Secretário José Mariano Beltrame diz que Estado tem capacidade de consolidar a ocupação sozinho. Ainda não há data para UPP

Raphael Gomide, iG Rio de Janeiro |

AE
Residência do traficante "Nem" passa por vistoria de policiais no Rio de Janeiro
O secretário de Segurança do Rio, José Mariano Beltrame, afirmou nesta segunda-feira que, diferentemente do que ocorreu nos complexos do Alemão e da Penha, a ocupação permanente das comunidades da Rocinha, Vidigal e Chácara do Céu não contará com militares do Exército.

De acordo com Beltrame , que falou à imprensa na sede do 23º Batalhão da Polícia Militar (Leblon), caberá às forças de segurança estaduais manter o território, até este domingo dominado por traficantes de drogas, por cerca de 30 anos.

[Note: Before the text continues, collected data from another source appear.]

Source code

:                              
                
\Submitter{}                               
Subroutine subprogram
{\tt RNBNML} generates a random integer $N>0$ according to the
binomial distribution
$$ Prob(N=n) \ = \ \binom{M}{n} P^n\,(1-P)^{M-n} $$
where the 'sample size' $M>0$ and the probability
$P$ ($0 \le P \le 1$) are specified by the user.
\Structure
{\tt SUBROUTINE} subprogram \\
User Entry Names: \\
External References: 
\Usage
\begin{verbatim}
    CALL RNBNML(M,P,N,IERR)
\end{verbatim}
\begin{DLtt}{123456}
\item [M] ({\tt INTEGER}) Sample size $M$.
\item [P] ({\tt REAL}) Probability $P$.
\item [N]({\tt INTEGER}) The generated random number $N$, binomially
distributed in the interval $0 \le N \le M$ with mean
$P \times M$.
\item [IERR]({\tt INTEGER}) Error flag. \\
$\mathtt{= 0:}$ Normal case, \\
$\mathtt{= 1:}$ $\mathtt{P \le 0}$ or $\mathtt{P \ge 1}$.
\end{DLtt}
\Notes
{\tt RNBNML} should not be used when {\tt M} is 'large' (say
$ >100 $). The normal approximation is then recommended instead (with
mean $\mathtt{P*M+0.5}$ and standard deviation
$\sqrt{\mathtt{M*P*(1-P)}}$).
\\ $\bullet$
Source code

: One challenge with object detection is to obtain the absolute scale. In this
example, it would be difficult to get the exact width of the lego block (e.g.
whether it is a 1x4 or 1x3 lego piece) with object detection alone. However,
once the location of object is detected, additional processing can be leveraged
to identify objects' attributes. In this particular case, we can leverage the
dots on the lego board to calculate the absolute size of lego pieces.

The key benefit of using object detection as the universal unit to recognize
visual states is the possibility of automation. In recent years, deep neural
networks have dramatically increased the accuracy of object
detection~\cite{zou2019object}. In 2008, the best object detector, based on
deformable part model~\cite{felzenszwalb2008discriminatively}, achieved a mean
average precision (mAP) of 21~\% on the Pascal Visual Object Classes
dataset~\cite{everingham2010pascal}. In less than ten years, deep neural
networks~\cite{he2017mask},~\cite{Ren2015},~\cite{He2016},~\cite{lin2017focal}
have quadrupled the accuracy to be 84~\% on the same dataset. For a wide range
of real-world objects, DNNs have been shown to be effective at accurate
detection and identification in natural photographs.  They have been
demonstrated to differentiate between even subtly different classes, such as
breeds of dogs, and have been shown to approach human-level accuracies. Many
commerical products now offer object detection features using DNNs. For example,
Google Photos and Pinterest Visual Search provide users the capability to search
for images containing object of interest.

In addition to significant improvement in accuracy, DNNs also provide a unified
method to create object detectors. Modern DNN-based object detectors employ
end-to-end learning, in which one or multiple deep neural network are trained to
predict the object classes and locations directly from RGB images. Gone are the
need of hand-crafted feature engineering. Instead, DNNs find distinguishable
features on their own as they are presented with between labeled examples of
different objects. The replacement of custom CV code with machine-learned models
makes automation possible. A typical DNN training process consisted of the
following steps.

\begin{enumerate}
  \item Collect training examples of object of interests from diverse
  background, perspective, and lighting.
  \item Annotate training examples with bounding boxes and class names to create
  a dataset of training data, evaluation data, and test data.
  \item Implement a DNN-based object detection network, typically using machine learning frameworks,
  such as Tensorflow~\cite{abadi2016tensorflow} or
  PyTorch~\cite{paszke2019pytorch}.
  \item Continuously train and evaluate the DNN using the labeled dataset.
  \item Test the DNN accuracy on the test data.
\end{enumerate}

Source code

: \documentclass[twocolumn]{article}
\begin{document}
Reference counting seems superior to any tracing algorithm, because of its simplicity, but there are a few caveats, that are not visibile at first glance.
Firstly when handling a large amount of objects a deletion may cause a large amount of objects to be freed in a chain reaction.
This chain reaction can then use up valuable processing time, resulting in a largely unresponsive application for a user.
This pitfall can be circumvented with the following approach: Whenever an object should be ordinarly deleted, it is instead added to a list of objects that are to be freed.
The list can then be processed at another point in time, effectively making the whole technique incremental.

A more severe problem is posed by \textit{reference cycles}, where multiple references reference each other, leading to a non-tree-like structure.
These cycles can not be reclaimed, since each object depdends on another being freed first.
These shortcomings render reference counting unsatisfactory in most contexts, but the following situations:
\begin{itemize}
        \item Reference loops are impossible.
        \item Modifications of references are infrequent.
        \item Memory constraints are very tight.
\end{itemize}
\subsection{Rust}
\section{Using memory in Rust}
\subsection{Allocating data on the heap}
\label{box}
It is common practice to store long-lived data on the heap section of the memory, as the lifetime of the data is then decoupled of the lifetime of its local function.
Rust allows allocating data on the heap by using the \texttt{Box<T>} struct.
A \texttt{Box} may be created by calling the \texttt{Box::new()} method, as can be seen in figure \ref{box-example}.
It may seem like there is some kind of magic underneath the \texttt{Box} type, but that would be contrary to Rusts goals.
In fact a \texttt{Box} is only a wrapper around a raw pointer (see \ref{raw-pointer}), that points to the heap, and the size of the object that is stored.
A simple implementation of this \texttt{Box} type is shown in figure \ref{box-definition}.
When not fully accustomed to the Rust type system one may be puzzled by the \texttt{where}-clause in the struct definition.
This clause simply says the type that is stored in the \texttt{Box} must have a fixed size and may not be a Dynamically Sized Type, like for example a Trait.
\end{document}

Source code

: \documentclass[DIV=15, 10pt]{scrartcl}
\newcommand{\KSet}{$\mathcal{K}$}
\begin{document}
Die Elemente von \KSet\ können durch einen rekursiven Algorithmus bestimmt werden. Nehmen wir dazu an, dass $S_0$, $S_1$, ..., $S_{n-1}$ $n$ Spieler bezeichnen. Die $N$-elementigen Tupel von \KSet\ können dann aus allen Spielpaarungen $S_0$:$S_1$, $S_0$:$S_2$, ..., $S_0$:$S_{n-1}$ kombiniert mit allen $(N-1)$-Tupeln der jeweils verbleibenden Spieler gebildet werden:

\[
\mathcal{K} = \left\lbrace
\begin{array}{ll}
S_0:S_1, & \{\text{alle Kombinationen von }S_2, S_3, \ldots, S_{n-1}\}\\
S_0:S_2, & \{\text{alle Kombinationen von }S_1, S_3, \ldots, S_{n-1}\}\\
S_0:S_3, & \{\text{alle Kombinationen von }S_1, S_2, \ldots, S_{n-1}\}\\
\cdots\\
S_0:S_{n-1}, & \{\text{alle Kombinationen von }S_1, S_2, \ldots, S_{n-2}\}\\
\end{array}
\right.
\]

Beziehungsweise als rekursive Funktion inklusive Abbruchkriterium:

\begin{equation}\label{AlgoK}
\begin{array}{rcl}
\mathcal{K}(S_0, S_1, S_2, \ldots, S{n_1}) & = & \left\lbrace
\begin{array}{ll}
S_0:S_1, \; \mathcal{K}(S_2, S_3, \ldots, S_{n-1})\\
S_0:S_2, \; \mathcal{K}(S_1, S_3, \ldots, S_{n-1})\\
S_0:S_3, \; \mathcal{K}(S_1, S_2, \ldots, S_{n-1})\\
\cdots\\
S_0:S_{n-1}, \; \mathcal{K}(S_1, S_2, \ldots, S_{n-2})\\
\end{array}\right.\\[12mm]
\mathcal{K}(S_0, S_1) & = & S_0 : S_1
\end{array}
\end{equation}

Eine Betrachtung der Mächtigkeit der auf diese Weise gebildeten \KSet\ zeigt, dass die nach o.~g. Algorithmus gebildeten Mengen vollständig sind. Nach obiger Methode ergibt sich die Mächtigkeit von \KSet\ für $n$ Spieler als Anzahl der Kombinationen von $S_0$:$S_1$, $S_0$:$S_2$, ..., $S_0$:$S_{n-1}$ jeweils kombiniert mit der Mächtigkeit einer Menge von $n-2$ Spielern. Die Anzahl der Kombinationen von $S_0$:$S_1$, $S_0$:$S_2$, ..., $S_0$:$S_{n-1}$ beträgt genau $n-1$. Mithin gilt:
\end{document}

“Quero salientar a importância do trabalho do Exército na Penha e no Alemão. Mas na Rocinha/Vidigal/Chácara do Céu, serão as forças estaduais (que ocuparão). Sei das dificuldades do Exército. O Estado tem condições de consolidar a ocupação”, afirmou Beltrame.

Ainda não há, porém, previsão de data para a implantação de UPP nessas comunidades. É provável que mais de uma unidade seja necessária, dado o tamanho da área e a dificuldade de monitorá-las com eficiência.

Agência OGlobo
Militares do Exército ficarão mais tempo que o previsto inicialmente no Complexo do Alemão
Segundo o secretário, a PM vai formar cerca de 500 policiais militares por mês até março de 2012. Boa parte desse efetivo seria designado para a atuação em UPPs (Unidades de Polícia Pacificadora). A dificuldade em formar número suficiente de policiais, porém, tem sido o calcanhar-de-aquiles do Estado para uma maior velocidade na implantação de UPPs no Rio.

Este também foi o motivo para o novo pedido do governador Sérgio Cabral ao governo federal para a manutenção da Força de Pacificação do Exército nos complexos da Penha e do Alemão até junho de 2012. Antes, os militares tinham acordado ficar até outubro passado.